## [THE TASK]
Look through the entries below and report how many lines hold the string "gjort". Only the number is wanted.

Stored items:
◆ ◆ ◆ ◆

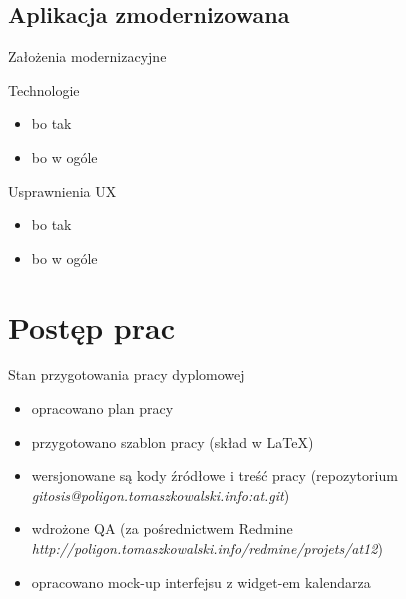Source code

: \subsection{Aplikacja zmodernizowana}

\begin{frame}{Założenia modernizacyjne}
    \begin{block}{Technologie}
        \begin{itemize}
        \item bo tak
        \item bo w ogóle
        \end{itemize}
    \end{block}

    \begin{block}{Usprawnienia UX}
        \begin{itemize}
        \item bo tak
        \item bo w ogóle
        \end{itemize}
    \end{block}
\end{frame}

\section{Postęp prac}

\begin{frame}{Stan przygotowania pracy dyplomowej}
    \begin{itemize}
    \item opracowano plan pracy
    \item przygotowano szablon pracy (skład w \LaTeX)
    \item wersjonowane są kody źródłowe i treść pracy 
          {\footnotesize (repozytorium \textsl{gitosis@poligon.tomaszkowalski.info:at.git}) }
    \item wdrożone QA {\footnotesize (za pośrednictwem Redmine \textsl{http://poligon.tomaszkowalski.info/redmine/projets/at12}) }
    \item opracowano mock-up interfejsu z widget-em kalendarza
    \end{itemize}
\end{frame}


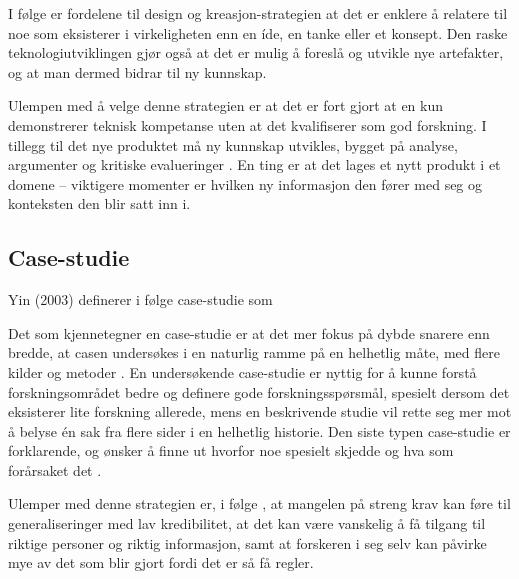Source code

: I følge \citet[s.121-122]{oates} er fordelene til design og kreasjon-strategien at det er enklere å relatere til noe
som eksisterer i virkeligheten enn en íde, en tanke eller et konsept.
Den raske teknologiutviklingen gjør også at det er mulig å foreslå og utvikle nye artefakter, og at man dermed bidrar til ny kunnskap.

Ulempen med å velge denne strategien er at det er fort gjort at en kun demonstrerer
teknisk kompetanse uten at det kvalifiserer som god forskning. I tillegg til det nye produktet må ny kunnskap utvikles, bygget
på analyse, argumenter og kritiske evalueringer \citep[s. 109]{oates}. En ting er at det lages et nytt produkt i et domene --
viktigere momenter er hvilken ny informasjon den fører med seg og konteksten den blir satt inn i.

\subsection{Case-studie}
Yin (2003) definerer i følge \citet{oates} case-studie som 

Det som kjennetegner en case-studie er at det mer fokus på dybde snarere enn bredde,
at casen undersøkes i en naturlig ramme på en helhetlig måte, med flere kilder og metoder \citep[s. 142]{oates}. En undersøkende case-studie er nyttig for å kunne forstå
forskningsområdet bedre og definere gode forskningsspørsmål,
spesielt dersom det eksisterer lite forskning allerede, mens en beskrivende studie vil rette seg mer
mot å belyse én sak fra flere sider i en helhetlig historie. Den siste typen
case-studie er forklarende, og ønsker å finne ut hvorfor noe spesielt skjedde og hva
som forårsaket det \citep[s. 143]{oates}.

Ulemper med denne strategien er, i følge \citet{oates}, at mangelen på streng krav kan føre til generaliseringer med
lav kredibilitet, at det kan være
vanskelig å få tilgang til riktige personer og riktig informasjon, samt at forskeren i seg selv kan påvirke mye av det som blir gjort fordi det er
så få regler.
    
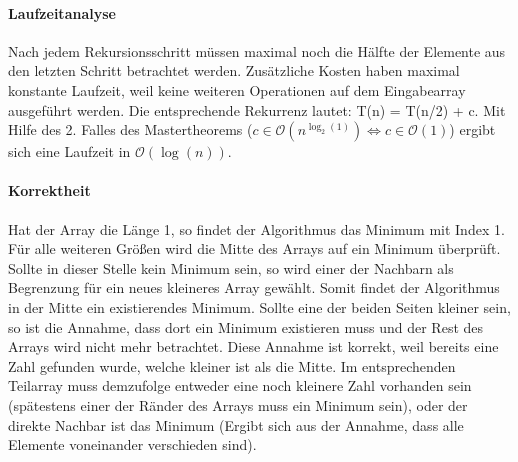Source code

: \documentclass[12pt]{scrartcl}%
\theoremstyle{nonumberplain}
\newcommand{\bO}[1]{\mathcal O(#1)}
\begin{document}
\paragraph{Laufzeitanalyse} Nach jedem Rekursionsschritt müssen maximal noch die Hälfte der Elemente aus den letzten Schritt betrachtet werden. Zusätzliche Kosten haben maximal konstante Laufzeit, weil keine weiteren Operationen auf dem Eingabearray ausgeführt werden. Die entsprechende Rekurrenz lautet: T(n) = T(n/2) + c. Mit Hilfe des 2. Falles des Mastertheorems ($c \in \bO{n^{\log_2{(1)}}} \Leftrightarrow c \in \bO{1}$) ergibt sich eine Laufzeit in $\bO{\log(n)}$.

\paragraph{Korrektheit} Hat der Array die Länge 1, so findet der Algorithmus das Minimum mit Index 1. Für alle weiteren Größen wird die Mitte des Arrays auf ein Minimum überprüft. Sollte in dieser Stelle kein Minimum sein, so wird einer der Nachbarn als Begrenzung für ein neues kleineres Array gewählt. Somit findet der Algorithmus in der Mitte ein existierendes Minimum. Sollte eine der beiden Seiten kleiner sein, so ist die Annahme, dass dort ein Minimum existieren muss und der Rest des Arrays wird nicht mehr betrachtet. Diese Annahme ist korrekt, weil bereits eine Zahl gefunden wurde, welche kleiner ist als die Mitte. Im entsprechenden Teilarray muss demzufolge entweder eine noch kleinere Zahl vorhanden sein (spätestens einer der Ränder des Arrays muss ein Minimum sein), oder der direkte Nachbar ist das Minimum (Ergibt sich aus der Annahme, dass alle Elemente voneinander verschieden sind).
\end{document}
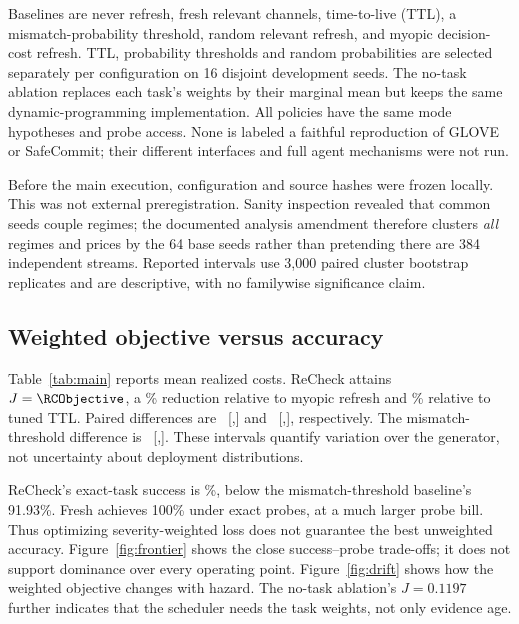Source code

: \documentclass[10pt,letterpaper]{article}
\begin{document}
Baselines are never refresh, fresh relevant channels, time-to-live (TTL), a mismatch-probability threshold, random relevant refresh, and myopic decision-cost refresh. TTL, probability thresholds and random probabilities are selected separately per configuration on 16 disjoint development seeds. The no-task ablation replaces each task's weights by their marginal mean but keeps the same dynamic-programming implementation. All policies have the same mode hypotheses and probe access. None is labeled a faithful reproduction of GLOVE or SafeCommit; their different interfaces and full agent mechanisms were not run.

Before the main execution, configuration and source hashes were frozen locally. This was not external preregistration. Sanity inspection revealed that common seeds couple regimes; the documented analysis amendment therefore clusters \emph{all} regimes and prices by the 64 base seeds rather than pretending there are 384 independent streams. Reported intervals use 3,000 paired cluster bootstrap replicates and are descriptive, with no familywise significance claim.

\begin{table}[t]
\centering
\caption{Controlled main study. Probes include startup and are per task. Success is unweighted; loss is (\ref{eq:loss}).}
\label{tab:main}
{\fontsize{9}{11}\selectfont\setlength{\tabcolsep}{3pt}}
\end{table}

\subsection{Weighted objective versus accuracy}
Table~\ref{tab:main} reports mean realized costs. ReCheck attains $J=\RCObjective$, a \RCReductionMyopic\% reduction relative to myopic refresh and \RCReductionTTL\% relative to tuned TTL. Paired differences are \RCDiffMyopic\ [\RCLowMyopic,\RCHighMyopic] and \RCDiffTTL\ [\RCLowTTL,\RCHighTTL], respectively. The mismatch-threshold difference is \RCDiffEntropy\ [\RCLowEntropy,\RCHighEntropy]. These intervals quantify variation over the generator, not uncertainty about deployment distributions.

ReCheck's exact-task success is \RCSuccess\%, below the mismatch-threshold baseline's 91.93\%. Fresh achieves 100\% under exact probes, at a much larger probe bill. Thus optimizing severity-weighted loss does not guarantee the best unweighted accuracy. Figure~\ref{fig:frontier} shows the close success--probe trade-offs; it does not support dominance over every operating point. Figure~\ref{fig:drift} shows how the weighted objective changes with hazard. The no-task ablation's $J=0.1197$ further indicates that the scheduler needs the task weights, not only evidence age.
\end{document}
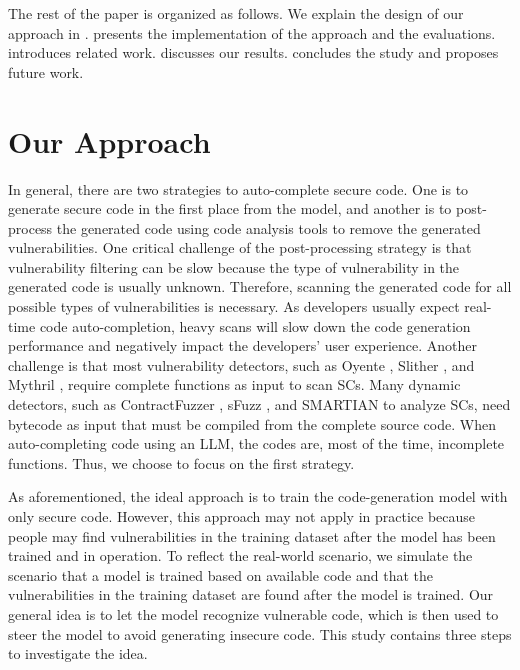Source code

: \documentclass[12pt]{book}
\begin{document}
The rest of the paper is organized as follows. We explain the design of our approach in .  presents the implementation of the approach and the evaluations.  introduces related work.  discusses our results.  concludes the study and proposes future work.

\section{Our Approach}
\label{chap:methodology}

In general, there are two strategies to auto-complete secure code. One is to generate secure code in the first place from the model, and another is to post-process the generated code using code analysis tools to remove the generated vulnerabilities. One critical challenge of the post-processing strategy is that vulnerability filtering can be slow because the type of vulnerability in the generated code is usually unknown. Therefore, scanning the generated code for all possible types of vulnerabilities is necessary. As developers usually expect real-time code auto-completion, heavy scans will slow down the code generation performance and negatively impact the developers' user experience. Another challenge is that most vulnerability detectors, such as Oyente \cite{oyente2016making}, Slither \cite{feist2019slither}, and Mythril \cite{mythril}, require complete functions as input to scan SCs. Many dynamic detectors, such as ContractFuzzer \cite{ContractFuzzer}, sFuzz \cite{sFuzz}, and SMARTIAN \cite{SMARTIAN} to analyze SCs, need bytecode as input that must be compiled from the complete source code. When auto-completing code using an LLM, the codes are, most of the time, incomplete functions. Thus, we choose to focus on the first strategy. 

As aforementioned, the ideal approach is to train the code-generation model with only secure code. However, this approach may not apply in practice because people may find vulnerabilities in the training dataset after the model has been trained and in operation. To reflect the real-world scenario, we simulate the scenario that a model is trained based on available code and that the vulnerabilities in the training dataset are found after the model is trained. Our general idea is to let the model recognize vulnerable code, which is then used to steer the model to avoid generating insecure code. This study contains three steps to investigate the idea.
\end{document}
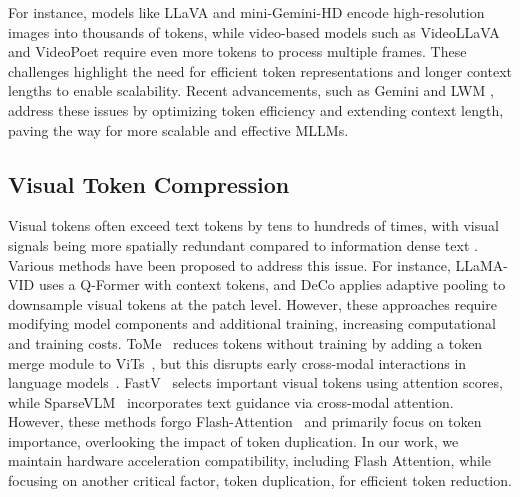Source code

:For instance, models like LLaVA \citep{liu2023improvedllava} and mini-Gemini-HD \citep{li2024mini} encode high-resolution images into thousands of tokens, while video-based models such as VideoLLaVA \citep{lin2023video} and VideoPoet \citep{kondratyuk2023videopoet} require even more tokens to process multiple frames. These challenges highlight the need for efficient token representations and longer context lengths to enable scalability. Recent advancements, such as Gemini \citep{geminiteam2023gemini} and LWM \citep{liu2024world}, address these issues by optimizing token efficiency and extending context length, paving the way for more scalable and effective MLLMs.

\vspace{-1mm}
\subsection{Visual Token Compression}
Visual tokens often exceed text tokens by tens to hundreds of times, with visual signals being more spatially redundant compared to information dense text \citep{marr2010vision}. 
Various methods have been proposed to address this issue. For instance, LLaMA-VID \citep{li2023llama} uses a Q-Former with context tokens, and DeCo \citep{yao2024deco} applies adaptive pooling to downsample visual tokens at the patch level.
However, these approaches require modifying model components and additional training, increasing computational and training costs.
ToMe~\citep{bolya2022tome} reduces tokens without training by adding a token merge module to ViTs~\citep{alexey2020image}, but this disrupts early cross-modal interactions in language models~\citep{xing2024PyramidDrop}. FastV~\citep{chen2024image} selects important visual tokens using attention scores, while SparseVLM~\citep{zhang2024sparsevlm} incorporates text guidance via cross-modal attention. 
However, these methods forgo Flash-Attention~\citep{dao2022flashattention, dao2023flashattention2} and primarily focus on token importance, overlooking the impact of token duplication.
In our work, we maintain hardware acceleration compatibility, including Flash Attention, while focusing on another critical factor, token duplication, for efficient token reduction.

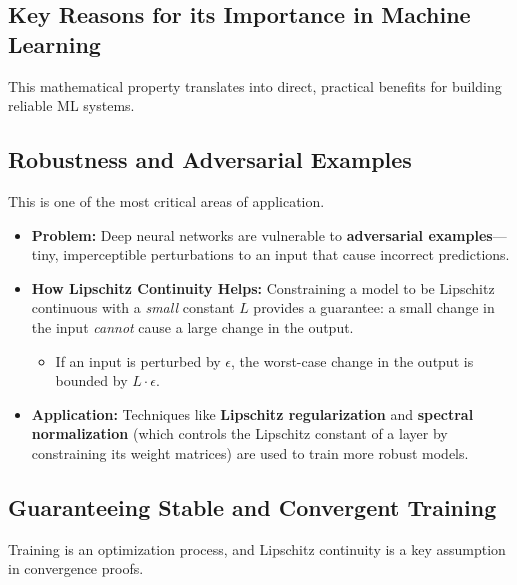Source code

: \begin{notechapter}
\section{Key Reasons for its Importance in Machine Learning}

This mathematical property translates into direct, practical benefits for building reliable ML systems.

\subsection{Robustness and Adversarial Examples}

This is one of the most critical areas of application.

\begin{itemize}
    \item \textbf{Problem:} Deep neural networks are vulnerable to \textbf{adversarial examples}---tiny, imperceptible perturbations to an input that cause incorrect predictions.
    \item \textbf{How Lipschitz Continuity Helps:} Constraining a model to be Lipschitz continuous with a \textit{small} constant \( L \) provides a guarantee: a small change in the input \textit{cannot} cause a large change in the output.
    \begin{itemize}
        \item If an input is perturbed by \( \epsilon \), the worst-case change in the output is bounded by \( L \cdot \epsilon \).
    \end{itemize}
    \item \textbf{Application:} Techniques like \textbf{Lipschitz regularization} and \textbf{spectral normalization} (which controls the Lipschitz constant of a layer by constraining its weight matrices) are used to train more robust models.
\end{itemize}

\subsection{Guaranteeing Stable and Convergent Training}

Training is an optimization process, and Lipschitz continuity is a key assumption in convergence proofs.


\end{notechapter}
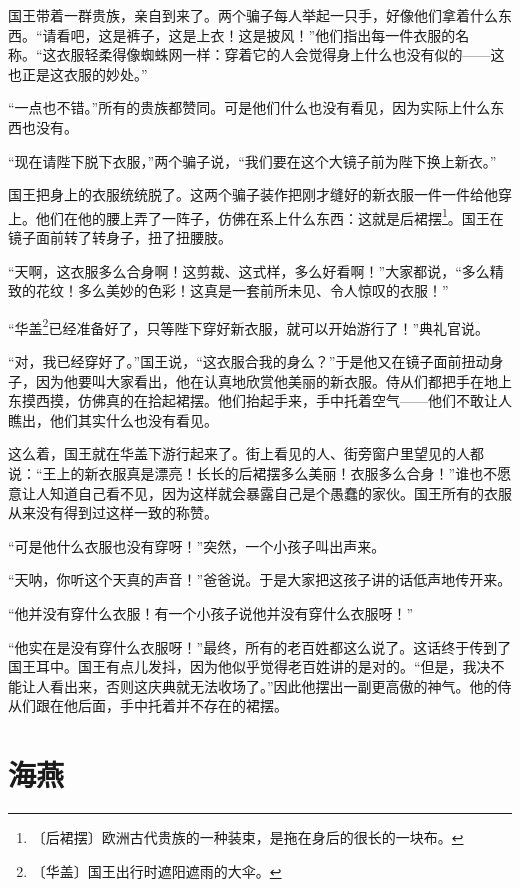 \documentclass[12pt,UTF-8,openany]{ctexbook}
\begin{document}
\begin{large}
    国王带着一群贵族，亲自到来了。两个骗子每人举起一只手，好像他们拿着什么东西。“请看吧，这是裤子，这是上衣！这是披风！”他们指出每一件衣服的名称。“这衣服轻柔得像蜘蛛网一样：穿着它的人会觉得身上什么也没有似的——这也正是这衣服的妙处。”
    
    “一点也不错。”所有的贵族都赞同。可是他们什么也没有看见，因为实际上什么东西也没有。
    
    “现在请陛下脱下衣服，”两个骗子说，“我们要在这个大镜子前为陛下换上新衣。”
    
    国王把身上的衣服统统脱了。这两个骗子装作把刚才缝好的新衣服一件一件给他穿上。他们在他的腰上弄了一阵子，仿佛在系上什么东西：这就是后裙摆\footnote{〔后裙摆〕欧洲古代贵族的一种装束，是拖在身后的很长的一块布。}。国王在镜子面前转了转身子，扭了扭腰肢。
    
    “天啊，这衣服多么合身啊！这剪裁、这式样，多么好看啊！”大家都说，“多么精致的花纹！多么美妙的色彩！这真是一套前所未见、令人惊叹的衣服！”
    
    “华盖\footnote{〔华盖〕国王出行时遮阳遮雨的大伞。}已经准备好了，只等陛下穿好新衣服，就可以开始游行了！”典礼官说。
    
    “对，我已经穿好了。”国王说，“这衣服合我的身么？”于是他又在镜子面前扭动身子，因为他要叫大家看出，他在认真地欣赏他美丽的新衣服。侍从们都把手在地上东摸西摸，仿佛真的在拾起裙摆。他们抬起手来，手中托着空气——他们不敢让人瞧出，他们其实什么也没有看见。
    
    这么着，国王就在华盖下游行起来了。街上看见的人、街旁窗户里望见的人都说：“王上的新衣服真是漂亮！长长的后裙摆多么美丽！衣服多么合身！”谁也不愿意让人知道自己看不见，因为这样就会暴露自己是个愚蠢的家伙。国王所有的衣服从来没有得到过这样一致的称赞。
    
    “可是他什么衣服也没有穿呀！”突然，一个小孩子叫出声来。
    
    “天呐，你听这个天真的声音！”爸爸说。于是大家把这孩子讲的话低声地传开来。
    
    “他并没有穿什么衣服！有一个小孩子说他并没有穿什么衣服呀！”
    
    “他实在是没有穿什么衣服呀！”最终，所有的老百姓都这么说了。这话终于传到了国王耳中。国王有点儿发抖，因为他似乎觉得老百姓讲的是对的。“但是，我决不能让人看出来，否则这庆典就无法收场了。”因此他摆出一副更高傲的神气。他的侍从们跟在他后面，手中托着并不存在的裙摆。
    
\end{large}



\chapter{海燕}
\end{document}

◆ ◆ ◆ ◆

## [WRITTEN SOLUTION]
2